A survey of small- and medium-sized enterprises (SMEs) in Türkiye found that most consider the green deal an opportunity, while some fear it instead might be a risk, showing a lack of awareness, according to a report released Thursday at a Green Transition summit in the capital Ankara.
Türkiye ratified the Paris Agreement in October 2021 and has announced its ambition to achieve net zero greenhouse gas emissions by 2053.
The country has been updating its nationally determined contributions under the 2016 agreement and will announce its long-term climate strategy and action plan at the end of this year.
So in the months and years to come, it is seen as vital for SMEs to plan their production structures, business models, and financial plans in order to maintain their level of competitiveness.
The Turkish Enterprise and Business Confederation and the German think tank Konrad-Adenauer-Stiftung, with the support of Turkish private lender Akbank, implemented a project aimed at raising awareness of the green transition process at the regional level in seven provinces, and shared its findings at the summit.
Lack of awareness
Under the project, nearly 350 firms took the survey. Over half of them operate in the industrial sector, a third in the service sector, and 4.6% in the agricultural sector.
The factors SMEs see as risks in the report include lack of knowledge and awareness, insufficient human capital, loss of competitiveness, financing, and problems in the institutional structure regarding incentives and supports.
Nearly 40% of companies said they need consulting and advice on financing opportunities for this process.
While 65% of the firms said they considered the green deal an opportunity, 21% said they were unsure whether it is a risk or an opportunity.
“8% of the companies considered the deal a risk,” the report said.

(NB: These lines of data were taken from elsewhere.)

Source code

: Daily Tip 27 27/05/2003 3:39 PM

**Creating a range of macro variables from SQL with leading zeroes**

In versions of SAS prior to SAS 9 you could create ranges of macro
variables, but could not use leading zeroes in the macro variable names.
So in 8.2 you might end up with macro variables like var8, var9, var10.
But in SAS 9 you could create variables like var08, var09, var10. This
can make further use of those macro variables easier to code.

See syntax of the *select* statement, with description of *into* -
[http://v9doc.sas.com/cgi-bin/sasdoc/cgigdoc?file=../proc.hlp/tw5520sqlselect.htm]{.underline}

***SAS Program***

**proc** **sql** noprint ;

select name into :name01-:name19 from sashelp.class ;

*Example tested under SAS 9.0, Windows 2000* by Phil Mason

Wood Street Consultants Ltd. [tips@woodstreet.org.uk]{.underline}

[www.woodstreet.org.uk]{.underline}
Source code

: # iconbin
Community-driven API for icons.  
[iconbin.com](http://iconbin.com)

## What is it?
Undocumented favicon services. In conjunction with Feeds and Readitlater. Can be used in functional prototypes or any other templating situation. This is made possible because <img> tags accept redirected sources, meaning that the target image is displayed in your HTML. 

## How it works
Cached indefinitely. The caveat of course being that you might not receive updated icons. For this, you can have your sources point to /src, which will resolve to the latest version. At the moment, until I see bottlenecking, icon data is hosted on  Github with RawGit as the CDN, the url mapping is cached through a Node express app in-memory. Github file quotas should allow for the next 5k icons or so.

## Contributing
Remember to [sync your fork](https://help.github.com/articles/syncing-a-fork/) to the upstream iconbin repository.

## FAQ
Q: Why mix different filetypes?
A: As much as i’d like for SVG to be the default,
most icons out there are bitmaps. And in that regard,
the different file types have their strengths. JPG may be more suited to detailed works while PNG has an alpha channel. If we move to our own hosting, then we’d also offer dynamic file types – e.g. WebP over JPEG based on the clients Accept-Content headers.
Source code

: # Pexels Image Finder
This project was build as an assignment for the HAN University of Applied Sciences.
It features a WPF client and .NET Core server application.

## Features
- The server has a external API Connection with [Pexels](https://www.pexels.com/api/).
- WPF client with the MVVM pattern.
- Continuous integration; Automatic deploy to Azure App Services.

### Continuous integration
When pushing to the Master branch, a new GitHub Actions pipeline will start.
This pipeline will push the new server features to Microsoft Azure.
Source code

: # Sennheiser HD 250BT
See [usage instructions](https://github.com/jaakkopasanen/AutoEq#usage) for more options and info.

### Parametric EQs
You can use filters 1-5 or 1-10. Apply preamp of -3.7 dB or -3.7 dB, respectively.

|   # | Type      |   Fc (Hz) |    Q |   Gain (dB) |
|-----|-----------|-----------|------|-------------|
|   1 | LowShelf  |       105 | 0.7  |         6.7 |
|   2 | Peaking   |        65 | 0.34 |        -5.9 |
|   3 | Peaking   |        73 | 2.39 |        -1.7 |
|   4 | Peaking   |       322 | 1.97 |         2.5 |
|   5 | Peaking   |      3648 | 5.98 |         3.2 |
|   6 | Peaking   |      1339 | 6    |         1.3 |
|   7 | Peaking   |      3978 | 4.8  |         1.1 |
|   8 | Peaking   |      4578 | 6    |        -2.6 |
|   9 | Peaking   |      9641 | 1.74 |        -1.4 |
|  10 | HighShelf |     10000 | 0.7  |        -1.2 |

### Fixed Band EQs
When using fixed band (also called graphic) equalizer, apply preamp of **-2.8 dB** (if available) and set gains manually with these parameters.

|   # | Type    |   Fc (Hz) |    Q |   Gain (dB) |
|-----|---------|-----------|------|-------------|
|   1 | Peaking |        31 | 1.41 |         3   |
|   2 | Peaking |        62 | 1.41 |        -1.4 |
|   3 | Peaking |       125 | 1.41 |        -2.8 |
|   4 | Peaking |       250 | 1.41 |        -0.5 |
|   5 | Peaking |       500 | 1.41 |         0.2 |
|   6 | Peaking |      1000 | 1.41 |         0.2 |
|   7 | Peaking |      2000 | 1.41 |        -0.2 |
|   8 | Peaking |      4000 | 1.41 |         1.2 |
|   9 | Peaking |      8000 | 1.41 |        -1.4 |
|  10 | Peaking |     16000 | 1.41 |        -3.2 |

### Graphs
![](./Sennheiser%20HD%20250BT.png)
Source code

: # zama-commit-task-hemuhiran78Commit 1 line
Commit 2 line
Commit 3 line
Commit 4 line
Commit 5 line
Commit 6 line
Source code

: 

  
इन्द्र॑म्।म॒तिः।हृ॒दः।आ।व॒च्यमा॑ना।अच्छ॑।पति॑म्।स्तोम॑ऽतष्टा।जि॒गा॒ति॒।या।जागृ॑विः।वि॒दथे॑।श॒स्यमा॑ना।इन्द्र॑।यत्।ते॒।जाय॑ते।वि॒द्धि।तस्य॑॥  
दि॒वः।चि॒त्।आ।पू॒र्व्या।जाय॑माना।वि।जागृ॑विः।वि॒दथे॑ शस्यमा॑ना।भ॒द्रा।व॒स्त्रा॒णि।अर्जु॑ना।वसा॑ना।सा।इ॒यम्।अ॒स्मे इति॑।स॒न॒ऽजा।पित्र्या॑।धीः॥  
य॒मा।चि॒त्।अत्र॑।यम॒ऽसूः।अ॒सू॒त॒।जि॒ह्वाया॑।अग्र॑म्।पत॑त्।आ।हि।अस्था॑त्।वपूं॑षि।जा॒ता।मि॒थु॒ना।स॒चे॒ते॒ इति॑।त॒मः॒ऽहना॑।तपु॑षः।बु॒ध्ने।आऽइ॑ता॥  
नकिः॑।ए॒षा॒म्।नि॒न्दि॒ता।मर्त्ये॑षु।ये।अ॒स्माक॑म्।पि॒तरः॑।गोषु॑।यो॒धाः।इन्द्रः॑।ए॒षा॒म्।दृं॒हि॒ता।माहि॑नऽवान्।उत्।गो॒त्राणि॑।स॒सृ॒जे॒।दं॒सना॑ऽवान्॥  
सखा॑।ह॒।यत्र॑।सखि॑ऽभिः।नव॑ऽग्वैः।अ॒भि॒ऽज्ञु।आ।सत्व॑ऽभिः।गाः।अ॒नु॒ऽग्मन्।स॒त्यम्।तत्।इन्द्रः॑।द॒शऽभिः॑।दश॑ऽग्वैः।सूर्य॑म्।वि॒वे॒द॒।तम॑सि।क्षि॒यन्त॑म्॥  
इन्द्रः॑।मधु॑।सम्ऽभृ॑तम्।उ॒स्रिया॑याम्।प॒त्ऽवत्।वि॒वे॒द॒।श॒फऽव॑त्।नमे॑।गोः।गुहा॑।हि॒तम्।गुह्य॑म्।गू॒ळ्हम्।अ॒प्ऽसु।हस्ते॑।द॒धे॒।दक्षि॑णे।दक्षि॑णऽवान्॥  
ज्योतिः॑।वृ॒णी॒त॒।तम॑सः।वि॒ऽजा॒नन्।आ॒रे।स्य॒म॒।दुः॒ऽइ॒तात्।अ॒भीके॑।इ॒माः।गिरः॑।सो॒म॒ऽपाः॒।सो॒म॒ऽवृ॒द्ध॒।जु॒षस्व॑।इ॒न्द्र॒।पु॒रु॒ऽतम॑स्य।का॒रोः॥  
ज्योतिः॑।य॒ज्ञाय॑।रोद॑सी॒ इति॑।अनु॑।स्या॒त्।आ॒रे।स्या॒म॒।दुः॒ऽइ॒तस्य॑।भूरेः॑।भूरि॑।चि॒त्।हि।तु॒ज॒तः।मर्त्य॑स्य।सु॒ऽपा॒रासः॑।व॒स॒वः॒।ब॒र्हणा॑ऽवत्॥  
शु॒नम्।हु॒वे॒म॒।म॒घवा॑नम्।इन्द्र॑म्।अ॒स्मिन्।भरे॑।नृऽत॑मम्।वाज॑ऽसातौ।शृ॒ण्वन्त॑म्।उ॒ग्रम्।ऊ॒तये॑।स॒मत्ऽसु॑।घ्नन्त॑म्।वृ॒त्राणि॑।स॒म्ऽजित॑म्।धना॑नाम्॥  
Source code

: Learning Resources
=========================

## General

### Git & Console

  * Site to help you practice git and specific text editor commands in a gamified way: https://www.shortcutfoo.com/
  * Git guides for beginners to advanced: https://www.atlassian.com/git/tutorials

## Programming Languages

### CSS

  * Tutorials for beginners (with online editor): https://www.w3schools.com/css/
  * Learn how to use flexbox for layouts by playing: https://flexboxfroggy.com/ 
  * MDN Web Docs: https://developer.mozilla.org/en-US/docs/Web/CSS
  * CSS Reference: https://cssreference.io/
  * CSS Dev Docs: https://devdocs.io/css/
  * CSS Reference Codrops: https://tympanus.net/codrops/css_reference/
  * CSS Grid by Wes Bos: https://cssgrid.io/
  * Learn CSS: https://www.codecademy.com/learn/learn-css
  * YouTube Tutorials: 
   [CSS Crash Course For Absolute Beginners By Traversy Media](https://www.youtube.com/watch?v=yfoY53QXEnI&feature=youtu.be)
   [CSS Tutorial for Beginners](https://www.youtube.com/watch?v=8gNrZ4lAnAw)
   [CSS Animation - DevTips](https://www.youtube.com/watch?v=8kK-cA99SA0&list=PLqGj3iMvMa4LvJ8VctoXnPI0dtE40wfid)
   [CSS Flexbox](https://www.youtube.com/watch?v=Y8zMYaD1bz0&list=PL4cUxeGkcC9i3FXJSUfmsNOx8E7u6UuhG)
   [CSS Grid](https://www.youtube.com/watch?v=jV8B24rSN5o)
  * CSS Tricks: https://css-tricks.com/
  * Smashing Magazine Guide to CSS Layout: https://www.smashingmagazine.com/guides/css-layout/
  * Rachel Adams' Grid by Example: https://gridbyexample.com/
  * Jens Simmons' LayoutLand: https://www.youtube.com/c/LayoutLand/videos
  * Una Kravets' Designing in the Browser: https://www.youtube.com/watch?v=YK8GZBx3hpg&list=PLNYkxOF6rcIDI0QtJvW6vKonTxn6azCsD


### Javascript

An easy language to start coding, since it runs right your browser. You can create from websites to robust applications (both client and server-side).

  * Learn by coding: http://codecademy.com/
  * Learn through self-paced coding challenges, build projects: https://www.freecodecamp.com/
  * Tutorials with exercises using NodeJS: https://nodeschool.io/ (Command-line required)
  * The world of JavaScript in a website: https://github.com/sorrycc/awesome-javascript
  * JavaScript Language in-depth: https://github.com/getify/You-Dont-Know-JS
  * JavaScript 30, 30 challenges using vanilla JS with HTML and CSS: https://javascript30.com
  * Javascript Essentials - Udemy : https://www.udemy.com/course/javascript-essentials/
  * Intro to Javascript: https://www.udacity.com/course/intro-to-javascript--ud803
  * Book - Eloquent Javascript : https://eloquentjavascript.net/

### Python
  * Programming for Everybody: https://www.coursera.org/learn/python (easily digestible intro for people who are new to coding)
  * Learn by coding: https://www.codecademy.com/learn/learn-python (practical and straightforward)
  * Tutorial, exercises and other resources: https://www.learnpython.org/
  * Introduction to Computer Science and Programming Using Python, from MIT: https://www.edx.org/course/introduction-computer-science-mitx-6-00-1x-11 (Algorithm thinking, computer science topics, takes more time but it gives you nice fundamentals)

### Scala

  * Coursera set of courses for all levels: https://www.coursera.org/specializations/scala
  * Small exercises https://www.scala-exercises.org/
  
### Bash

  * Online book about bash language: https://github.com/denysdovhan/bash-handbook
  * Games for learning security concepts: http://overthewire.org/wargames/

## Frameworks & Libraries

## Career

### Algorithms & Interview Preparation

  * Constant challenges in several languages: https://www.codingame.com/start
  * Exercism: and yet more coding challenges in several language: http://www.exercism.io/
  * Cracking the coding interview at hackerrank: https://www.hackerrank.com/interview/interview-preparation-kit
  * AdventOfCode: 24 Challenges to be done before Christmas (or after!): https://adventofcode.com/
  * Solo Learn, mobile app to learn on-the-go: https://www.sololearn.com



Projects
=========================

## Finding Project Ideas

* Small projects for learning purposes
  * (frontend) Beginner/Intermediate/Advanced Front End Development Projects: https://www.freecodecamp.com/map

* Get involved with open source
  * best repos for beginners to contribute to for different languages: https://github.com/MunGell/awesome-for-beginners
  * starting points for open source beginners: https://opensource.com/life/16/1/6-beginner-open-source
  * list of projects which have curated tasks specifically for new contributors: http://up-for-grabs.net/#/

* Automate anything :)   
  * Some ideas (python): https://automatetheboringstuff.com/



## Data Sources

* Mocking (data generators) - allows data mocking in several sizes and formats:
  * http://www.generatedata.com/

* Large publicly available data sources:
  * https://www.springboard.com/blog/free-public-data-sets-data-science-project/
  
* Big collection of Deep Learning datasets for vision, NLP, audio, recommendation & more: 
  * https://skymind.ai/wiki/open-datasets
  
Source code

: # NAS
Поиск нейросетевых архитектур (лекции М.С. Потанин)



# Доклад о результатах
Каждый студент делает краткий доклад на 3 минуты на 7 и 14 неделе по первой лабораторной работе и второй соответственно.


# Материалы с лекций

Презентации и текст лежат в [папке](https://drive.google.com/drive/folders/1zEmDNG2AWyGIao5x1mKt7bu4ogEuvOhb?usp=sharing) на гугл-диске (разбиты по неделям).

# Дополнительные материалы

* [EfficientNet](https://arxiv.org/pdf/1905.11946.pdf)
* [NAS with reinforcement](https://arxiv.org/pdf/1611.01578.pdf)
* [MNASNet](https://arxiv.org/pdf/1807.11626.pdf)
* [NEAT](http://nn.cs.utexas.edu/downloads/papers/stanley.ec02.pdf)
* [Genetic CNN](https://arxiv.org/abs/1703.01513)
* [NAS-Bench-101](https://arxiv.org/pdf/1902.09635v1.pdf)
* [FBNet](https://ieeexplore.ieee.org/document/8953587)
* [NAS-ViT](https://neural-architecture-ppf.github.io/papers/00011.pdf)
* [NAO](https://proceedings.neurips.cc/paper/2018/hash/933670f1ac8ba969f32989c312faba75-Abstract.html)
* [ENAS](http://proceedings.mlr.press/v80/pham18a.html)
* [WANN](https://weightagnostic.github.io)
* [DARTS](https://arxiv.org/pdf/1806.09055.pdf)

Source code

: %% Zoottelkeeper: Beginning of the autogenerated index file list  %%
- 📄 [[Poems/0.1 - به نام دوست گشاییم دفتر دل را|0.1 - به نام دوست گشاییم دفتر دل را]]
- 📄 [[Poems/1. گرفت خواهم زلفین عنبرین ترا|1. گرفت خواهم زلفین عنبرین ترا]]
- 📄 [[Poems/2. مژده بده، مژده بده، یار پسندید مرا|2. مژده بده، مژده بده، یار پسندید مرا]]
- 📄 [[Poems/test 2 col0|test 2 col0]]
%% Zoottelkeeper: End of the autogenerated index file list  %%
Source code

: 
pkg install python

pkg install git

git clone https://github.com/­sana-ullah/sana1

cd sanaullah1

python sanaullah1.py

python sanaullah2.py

Over three-fourths of the companies said they had not measured their carbon footprint. About half of the 63 companies that had measured it are large companies with 250 or more employees.
Firms were also asked how much on average they have invested in the past two years in the efficient use of resources.
While 19% of the firms said they had made no investments, nearly half of the 14 companies that had invested said this sum was less than 5% of their turnover, the report said.
‘Green transformation as important as the Industrial Revolution’
Speaking at the summit, Turkish Enterprise and Business Confederation (TÜRKONFED) Chair Süleyman Sönmez said: “It is not possible to achieve green transformation without the transformation of SMEs.”
“Green transformation as an issue is as important as the Industrial Revolution. We missed the former, but we have a lot of hands for green transformation,” he said.
Citing the country’s medium-term economic program, Sönmez pointed to the large role of energy imports in the foreign trade deficit target.
“Almost all of the foreign trade deficit target in the program comes from energy imports. It is expected that the foreign trade deficit at the end of 2022 will be $105 billion, and energy imports will account for $103.5 billion and 98.6% of this deficit.”
“If energy is used effectively together with water and resource efficiency, that is, green transformation is integrated into the entire production process, we can save approximately $17 to $20 billion per year,” he underlined.
Walter Glos, the representative of the Konrad-Adenauer-Stiftung think tank in Türkiye, said green transformation should not be seen just as a burden for Turkish companies, but also as a great opportunity for them to boost their competitiveness in the European market.
“Also, from a political point of view, adhering to the European Green Deal and creating synergies with the EU will make a significant contribution to the country’s integration process,” he said.
“Coordinated and intensive cooperation between the EU and Türkiye in the field of green transformation, when evaluated in terms of close economic dependencies, creates an area that all parties can benefit from,” he underlined.